● Assignment:
Only those lines in the data below from the line containing "個人開発に適した継続的インテグレーション戦略を論理的に導出する。" through the line containing "CogitoWeave システムでは以下のサービス内テスト戦略を採用する：", both included, should be restated word for word.

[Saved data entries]
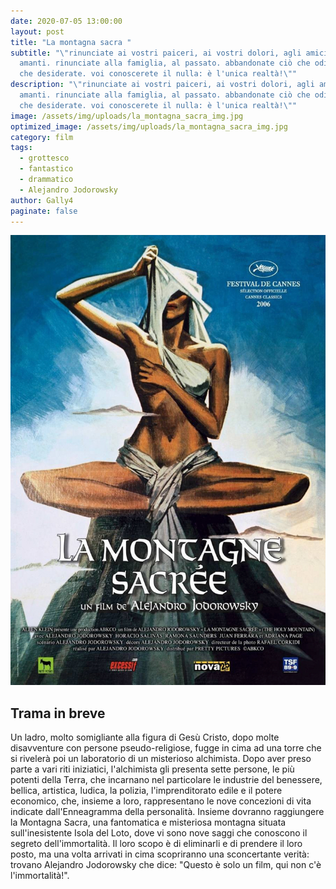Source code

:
 ```yaml
---
date: 2020-07-05 13:00:00
layout: post
title: "La montagna sacra "
subtitle: "\"rinunciate ai vostri paiceri, ai vostri dolori, agli amici, agli
  amanti. rinunciate alla famiglia, al passato. abbandonate ciò che odiate, ciò
  che desiderate. voi conoscerete il nulla: è l'unica realtà!\""
description: "\"rinunciate ai vostri paiceri, ai vostri dolori, agli amici, agli
  amanti. rinunciate alla famiglia, al passato. abbandonate ciò che odiate, ciò
  che desiderate. voi conoscerete il nulla: è l'unica realtà!\""
image: /assets/img/uploads/la_montagna_sacra_img.jpg
optimized_image: /assets/img/uploads/la_montagna_sacra_img.jpg
category: film
tags:
  - grottesco
  - fantastico
  - drammatico
  - Alejandro Jodorowsky
author: Gally4
paginate: false
---
```

![](/assets/img/uploads/la_montagna-sacra_locandina.jpeg)

## Trama in breve

Un ladro, molto somigliante alla figura di Gesù Cristo, dopo molte disavventure con persone pseudo-religiose, fugge in cima ad una torre che si rivelerà poi un laboratorio di un misterioso alchimista. Dopo aver preso parte a vari riti iniziatici, l'alchimista gli presenta sette persone, le più potenti della Terra, che incarnano nel particolare le industrie del benessere, bellica, artistica, ludica, la polizia, l'imprenditorato edile e il potere economico, che, insieme a loro, rappresentano le nove concezioni di vita indicate dall'Enneagramma della personalità. Insieme dovranno raggiungere la Montagna Sacra, una fantomatica e misteriosa montagna situata sull'inesistente Isola del Loto, dove vi sono nove saggi che conoscono il segreto dell'immortalità. Il loro scopo è di eliminarli e di prendere il loro posto, ma una volta arrivati in cima scopriranno una sconcertante verità: trovano Alejandro Jodorowsky che dice: "Questo è solo un film, qui non c'è l'immortalità!".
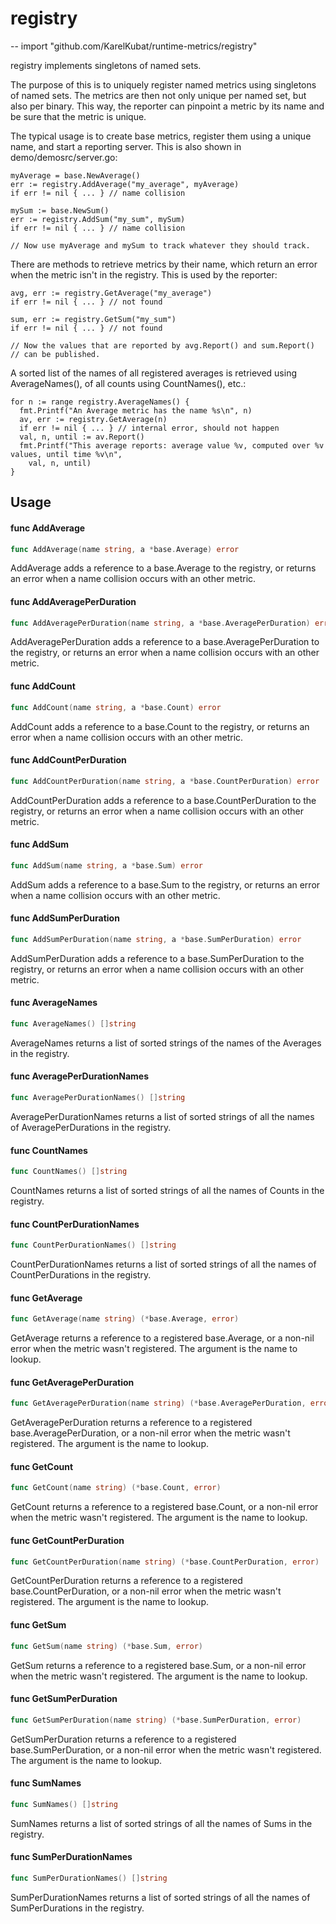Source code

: # registry
--
    import "github.com/KarelKubat/runtime-metrics/registry"

registry implements singletons of named sets.

The purpose of this is to uniquely register named metrics using singletons of
named sets. The metrics are then not only unique per named set, but also per
binary. This way, the reporter can pinpoint a metric by its name and be sure
that the metric is unique.

The typical usage is to create base metrics, register them using a unique name,
and start a reporting server. This is also shown in demo/demosrc/server.go:

    myAverage = base.NewAverage()
    err := registry.AddAverage("my_average", myAverage)
    if err != nil { ... } // name collision

    mySum := base.NewSum()
    err := registry.AddSum("my_sum", mySum)
    if err != nil { ... } // name collision

    // Now use myAverage and mySum to track whatever they should track.

There are methods to retrieve metrics by their name, which return an error when
the metric isn't in the registry. This is used by the reporter:

    avg, err := registry.GetAverage("my_average")
    if err != nil { ... } // not found

    sum, err := registry.GetSum("my_sum")
    if err != nil { ... } // not found

    // Now the values that are reported by avg.Report() and sum.Report()
    // can be published.

A sorted list of the names of all registered averages is retrieved using
AverageNames(), of all counts using CountNames(), etc.:

    for n := range registry.AverageNames() {
      fmt.Printf("An Average metric has the name %s\n", n)
      av, err := registry.GetAverage(n)
      if err != nil { ... } // internal error, should not happen
      val, n, until := av.Report()
      fmt.Printf("This average reports: average value %v, computed over %v values, until time %v\n",
        val, n, until)
    }

## Usage

#### func  AddAverage

```go
func AddAverage(name string, a *base.Average) error
```
AddAverage adds a reference to a base.Average to the registry, or returns an
error when a name collision occurs with an other metric.

#### func  AddAveragePerDuration

```go
func AddAveragePerDuration(name string, a *base.AveragePerDuration) error
```
AddAveragePerDuration adds a reference to a base.AveragePerDuration to the
registry, or returns an error when a name collision occurs with an other metric.

#### func  AddCount

```go
func AddCount(name string, a *base.Count) error
```
AddCount adds a reference to a base.Count to the registry, or returns an error
when a name collision occurs with an other metric.

#### func  AddCountPerDuration

```go
func AddCountPerDuration(name string, a *base.CountPerDuration) error
```
AddCountPerDuration adds a reference to a base.CountPerDuration to the registry,
or returns an error when a name collision occurs with an other metric.

#### func  AddSum

```go
func AddSum(name string, a *base.Sum) error
```
AddSum adds a reference to a base.Sum to the registry, or returns an error when
a name collision occurs with an other metric.

#### func  AddSumPerDuration

```go
func AddSumPerDuration(name string, a *base.SumPerDuration) error
```
AddSumPerDuration adds a reference to a base.SumPerDuration to the registry, or
returns an error when a name collision occurs with an other metric.

#### func  AverageNames

```go
func AverageNames() []string
```
AverageNames returns a list of sorted strings of the names of the Averages in
the registry.

#### func  AveragePerDurationNames

```go
func AveragePerDurationNames() []string
```
AveragePerDurationNames returns a list of sorted strings of all the names of
AveragePerDurations in the registry.

#### func  CountNames

```go
func CountNames() []string
```
CountNames returns a list of sorted strings of all the names of Counts in the
registry.

#### func  CountPerDurationNames

```go
func CountPerDurationNames() []string
```
CountPerDurationNames returns a list of sorted strings of all the names of
CountPerDurations in the registry.

#### func  GetAverage

```go
func GetAverage(name string) (*base.Average, error)
```
GetAverage returns a reference to a registered base.Average, or a non-nil error
when the metric wasn't registered. The argument is the name to lookup.

#### func  GetAveragePerDuration

```go
func GetAveragePerDuration(name string) (*base.AveragePerDuration, error)
```
GetAveragePerDuration returns a reference to a registered
base.AveragePerDuration, or a non-nil error when the metric wasn't registered.
The argument is the name to lookup.

#### func  GetCount

```go
func GetCount(name string) (*base.Count, error)
```
GetCount returns a reference to a registered base.Count, or a non-nil error when
the metric wasn't registered. The argument is the name to lookup.

#### func  GetCountPerDuration

```go
func GetCountPerDuration(name string) (*base.CountPerDuration, error)
```
GetCountPerDuration returns a reference to a registered base.CountPerDuration,
or a non-nil error when the metric wasn't registered. The argument is the name
to lookup.

#### func  GetSum

```go
func GetSum(name string) (*base.Sum, error)
```
GetSum returns a reference to a registered base.Sum, or a non-nil error when the
metric wasn't registered. The argument is the name to lookup.

#### func  GetSumPerDuration

```go
func GetSumPerDuration(name string) (*base.SumPerDuration, error)
```
GetSumPerDuration returns a reference to a registered base.SumPerDuration, or a
non-nil error when the metric wasn't registered. The argument is the name to
lookup.

#### func  SumNames

```go
func SumNames() []string
```
SumNames returns a list of sorted strings of all the names of Sums in the
registry.

#### func  SumPerDurationNames

```go
func SumPerDurationNames() []string
```
SumPerDurationNames returns a list of sorted strings of all the names of
SumPerDurations in the registry.
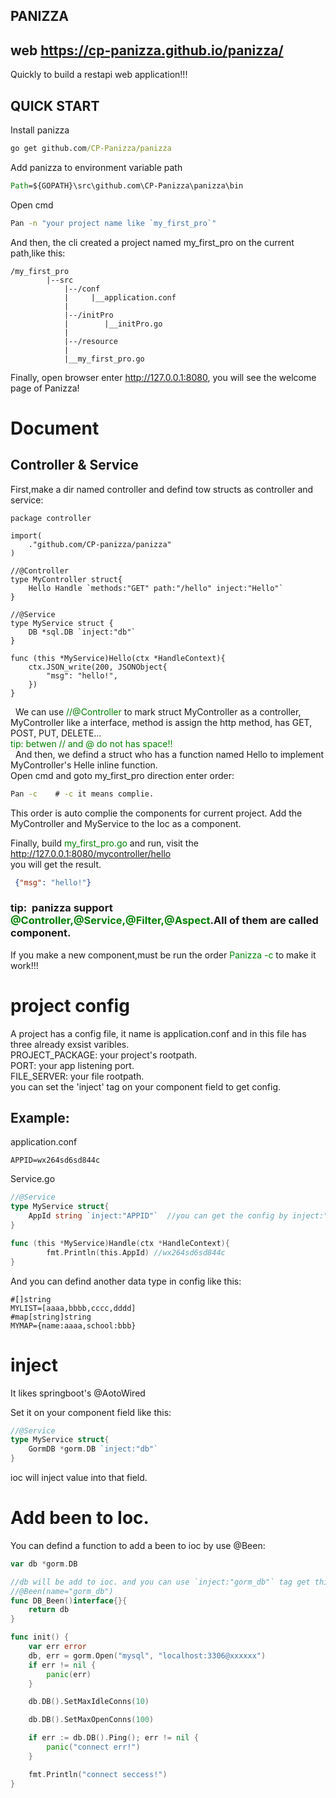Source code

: ## PANIZZA
## web  https://cp-panizza.github.io/panizza/
Quickly to build a restapi web application!!!

## QUICK START

Install panizza

``` cmd
go get github.com/CP-Panizza/panizza
```

Add panizza to environment variable path
```cmd
Path=${GOPATH}\src\github.com\CP-Panizza\panizza\bin
```
Open cmd
```cmd
Pan -n "your project name like `my_first_pro`"
```
And then, the cli created a project named my_first_pro on the current path,like this:
```text
/my_first_pro
        |--src
            |--/conf
            |     |__application.conf 
            |
            |--/initPro
            |        |__initPro.go
            |
            |--/resource
            |
            |__my_first_pro.go
```
Finally, open browser enter http://127.0.0.1:8080, you will see the welcome page of Panizza!

# Document
## Controller & Service
First,make a dir named controller and defind tow structs as controller and service:
```golang
package controller

import(
    ."github.com/CP-panizza/panizza"
)

//@Controller
type MyController struct{
    Hello Handle `methods:"GET" path:"/hello" inject:"Hello"`
}

//@Service
type MyService struct {
    DB *sql.DB `inject:"db"`
}

func (this *MyService)Hello(ctx *HandleContext){
    ctx.JSON_write(200, JSONObject{
        "msg": "hello!",
    })
}
```
&nbsp;&nbsp;We can use <font color="green">//@Controller</font> to mark struct MyController as a controller, MyController like a interface, method is assign the http method, has GET, POST, PUT, DELETE...<br/>
<font color="green">tip:&nbsp;betwen // and @ do not has space!!</font></br>
&nbsp;&nbsp;And then, we defind a struct who has a function named Hello to implement MyController's Helle inline function.</br>
Open cmd and goto my_first_pro direction enter order:
```cmd
Pan -c    # -c it means complie.
```
This order is auto complie the components for current project. Add the MyController and MyService to the Ioc as a component.

Finally, build <font color="green">my_first_pro.go</font> and run, visit the http://127.0.0.1:8080/mycontroller/hello</br>
you will get the result.
```json
 {"msg": "hello!"}
 ```

### tip:&nbsp;&nbsp;panizza support <font color="green">@Controller,@Service,@Filter,@Aspect</font>.All of them are called component.</br>
If you make a new component,must be run the order <font color="green">Panizza -c</font> to make it work!!!

# project config
A project has a config file, it name is application.conf and in this file has three already exsist varibles.</br>
PROJECT_PACKAGE:  your project's rootpath.</br>
PORT:  your app listening port.</br>
FILE_SERVER:  your file rootpath.</br>
you can set the 'inject' tag on your component field to get config.</br>
## Example:
application.conf
```text
APPID=wx264sd6sd844c
```
Service.go
```go
//@Service
type MyService struct{
    AppId string `inject:"APPID"`  //you can get the config by inject:"APPID" tag
}

func (this *MyService)Handle(ctx *HandleContext){
        fmt.Println(this.AppId) //wx264sd6sd844c
}
```
And you can defind another data type in config like this:</br>
```text
#[]string
MYLIST=[aaaa,bbbb,cccc,dddd]
#map[string]string
MYMAP={name:aaaa,school:bbb}
```
# inject
It likes springboot's @AotoWired

Set it on your component field like this:</br>
```go
//@Service
type MyService struct{
    GormDB *gorm.DB `inject:"db"`
}
```
ioc will inject value into that field.

# Add been to Ioc.
You can defind a function to add a been to ioc by use @Been:</br>
```go
var db *gorm.DB

//db will be add to ioc. and you can use `inject:"gorm_db"` tag get this been.
//@Been(name="gorm_db")
func DB_Been()interface{}{
	return db
}

func init() {
	var err error
	db, err = gorm.Open("mysql", "localhost:3306@xxxxxx")
	if err != nil {
		panic(err)
	}

	db.DB().SetMaxIdleConns(10)

	db.DB().SetMaxOpenConns(100)

	if err := db.DB().Ping(); err != nil {
		panic("connect err!")
	}

	fmt.Println("connect seccess!")
}
```

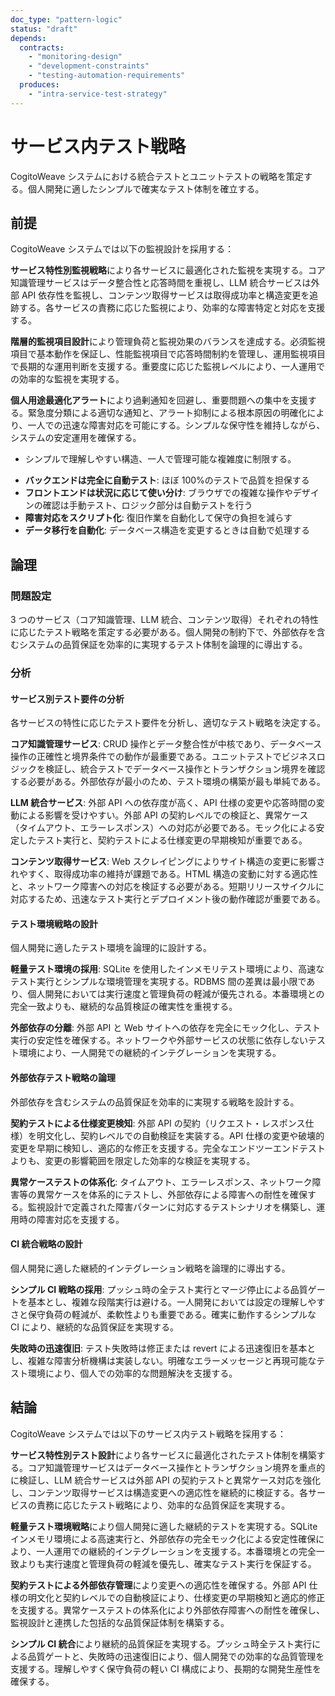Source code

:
 ```yaml
---
doc_type: "pattern-logic"
status: "draft"
depends:
  contracts:
    - "monitoring-design"
    - "development-constraints"
    - "testing-automation-requirements"
  produces:
    - "intra-service-test-strategy"
---
```


# サービス内テスト戦略

CogitoWeave システムにおける統合テストとユニットテストの戦略を策定する。個人開発に適したシンプルで確実なテスト体制を確立する。

## 前提

<!-- PREMISE_BEGIN: monitoring-design -->

CogitoWeave システムでは以下の監視設計を採用する：

**サービス特性別監視戦略**により各サービスに最適化された監視を実現する。コア知識管理サービスはデータ整合性と応答時間を重視し、LLM 統合サービスは外部 API 依存性を監視し、コンテンツ取得サービスは取得成功率と構造変更を追跡する。各サービスの責務に応じた監視により、効率的な障害特定と対応を支援する。

**階層的監視項目設計**により管理負荷と監視効果のバランスを達成する。必須監視項目で基本動作を保証し、性能監視項目で応答時間制約を管理し、運用監視項目で長期的な運用判断を支援する。重要度に応じた監視レベルにより、一人運用での効率的な監視を実現する。

**個人用途最適化アラート**により過剰通知を回避し、重要問題への集中を支援する。緊急度分類による適切な通知と、アラート抑制による根本原因の明確化により、一人での迅速な障害対応を可能にする。シンプルな保守性を維持しながら、システムの安定運用を確保する。

<!-- PREMISE_END: monitoring-design -->

<!-- PREMISE_BEGIN: development-constraints -->

- シンプルで理解しやすい構造、一人で管理可能な複雑度に制限する。

<!-- PREMISE_END: development-constraints -->

<!-- PREMISE_BEGIN: testing-automation-requirements -->

- **バックエンドは完全に自動テスト**: ほぼ 100%のテストで品質を担保する
- **フロントエンドは状況に応じて使い分け**: ブラウザでの複雑な操作やデザインの確認は手動テスト、ロジック部分は自動テストを行う
- **障害対応をスクリプト化**: 復旧作業を自動化して保守の負担を減らす
- **データ移行を自動化**: データベース構造を変更するときは自動で処理する

<!-- PREMISE_END: testing-automation-requirements -->

## 論理

### 問題設定

3 つのサービス（コア知識管理、LLM 統合、コンテンツ取得）それぞれの特性に応じたテスト戦略を策定する必要がある。個人開発の制約下で、外部依存を含むシステムの品質保証を効率的に実現するテスト体制を論理的に導出する。

### 分析

#### サービス別テスト要件の分析

各サービスの特性に応じたテスト要件を分析し、適切なテスト戦略を決定する。

**コア知識管理サービス**: CRUD 操作とデータ整合性が中核であり、データベース操作の正確性と境界条件での動作が最重要である。ユニットテストでビジネスロジックを検証し、統合テストでデータベース操作とトランザクション境界を確認する必要がある。外部依存が最小のため、テスト環境の構築が最も単純である。

**LLM 統合サービス**: 外部 API への依存度が高く、API 仕様の変更や応答時間の変動による影響を受けやすい。外部 API の契約レベルでの検証と、異常ケース（タイムアウト、エラーレスポンス）への対応が必要である。モック化による安定したテスト実行と、契約テストによる仕様変更の早期検知が重要である。

**コンテンツ取得サービス**: Web スクレイピングによりサイト構造の変更に影響されやすく、取得成功率の維持が課題である。HTML 構造の変動に対する適応性と、ネットワーク障害への対応を検証する必要がある。短期リリースサイクルに対応するため、迅速なテスト実行とデプロイメント後の動作確認が重要である。

#### テスト環境戦略の設計

個人開発に適したテスト環境を論理的に設計する。

**軽量テスト環境の採用**: SQLite を使用したインメモリテスト環境により、高速なテスト実行とシンプルな環境管理を実現する。RDBMS 間の差異は最小限であり、個人開発においては実行速度と管理負荷の軽減が優先される。本番環境との完全一致よりも、継続的な品質検証の確実性を重視する。

**外部依存の分離**: 外部 API と Web サイトへの依存を完全にモック化し、テスト実行の安定性を確保する。ネットワークや外部サービスの状態に依存しないテスト環境により、一人開発での継続的インテグレーションを実現する。

#### 外部依存テスト戦略の論理

外部依存を含むシステムの品質保証を効率的に実現する戦略を設計する。

**契約テストによる仕様変更検知**: 外部 API の契約（リクエスト・レスポンス仕様）を明文化し、契約レベルでの自動検証を実装する。API 仕様の変更や破壊的変更を早期に検知し、適応的な修正を支援する。完全なエンドツーエンドテストよりも、変更の影響範囲を限定した効率的な検証を実現する。

**異常ケーステストの体系化**: タイムアウト、エラーレスポンス、ネットワーク障害等の異常ケースを体系的にテストし、外部依存による障害への耐性を確保する。監視設計で定義された障害パターンに対応するテストシナリオを構築し、運用時の障害対応を支援する。

#### CI 統合戦略の設計

個人開発に適した継続的インテグレーション戦略を論理的に導出する。

**シンプル CI 戦略の採用**: プッシュ時の全テスト実行とマージ停止による品質ゲートを基本とし、複雑な段階実行は避ける。一人開発においては設定の理解しやすさと保守負荷の軽減が、柔軟性よりも重要である。確実に動作するシンプルな CI により、継続的な品質保証を実現する。

**失敗時の迅速復旧**: テスト失敗時は修正または revert による迅速復旧を基本とし、複雑な障害分析機構は実装しない。明確なエラーメッセージと再現可能なテスト環境により、個人での効率的な問題解決を支援する。

## 結論

<!-- GLOBAL_CONCLUSION_BEGIN: intra-service-test-strategy -->

CogitoWeave システムでは以下のサービス内テスト戦略を採用する：

**サービス特性別テスト設計**により各サービスに最適化されたテスト体制を構築する。コア知識管理サービスはデータベース操作とトランザクション境界を重点的に検証し、LLM 統合サービスは外部 API の契約テストと異常ケース対応を強化し、コンテンツ取得サービスは構造変更への適応性を継続的に検証する。各サービスの責務に応じたテスト戦略により、効率的な品質保証を実現する。

**軽量テスト環境戦略**により個人開発に適した継続的テストを実現する。SQLite インメモリ環境による高速実行と、外部依存の完全モック化による安定性確保により、一人運用での継続的インテグレーションを支援する。本番環境との完全一致よりも実行速度と管理負荷の軽減を優先し、確実なテスト実行を保証する。

**契約テストによる外部依存管理**により変更への適応性を確保する。外部 API 仕様の明文化と契約レベルでの自動検証により、仕様変更の早期検知と適応的修正を支援する。異常ケーステストの体系化により外部依存障害への耐性を確保し、監視設計と連携した包括的な品質保証体制を構築する。

**シンプル CI 統合**により継続的品質保証を実現する。プッシュ時全テスト実行による品質ゲートと、失敗時の迅速復旧により、個人開発での効率的な品質管理を支援する。理解しやすく保守負荷の軽い CI 構成により、長期的な開発生産性を確保する。

<!-- GLOBAL_CONCLUSION_END: intra-service-test-strategy -->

● Solved exercise:
個人開発に適した継続的インテグレーション戦略を論理的に導出する。

**シンプル CI 戦略の採用**: プッシュ時の全テスト実行とマージ停止による品質ゲートを基本とし、複雑な段階実行は避ける。一人開発においては設定の理解しやすさと保守負荷の軽減が、柔軟性よりも重要である。確実に動作するシンプルな CI により、継続的な品質保証を実現する。

**失敗時の迅速復旧**: テスト失敗時は修正または revert による迅速復旧を基本とし、複雑な障害分析機構は実装しない。明確なエラーメッセージと再現可能なテスト環境により、個人での効率的な問題解決を支援する。

## 結論

<!-- GLOBAL_CONCLUSION_BEGIN: intra-service-test-strategy -->

CogitoWeave システムでは以下のサービス内テスト戦略を採用する：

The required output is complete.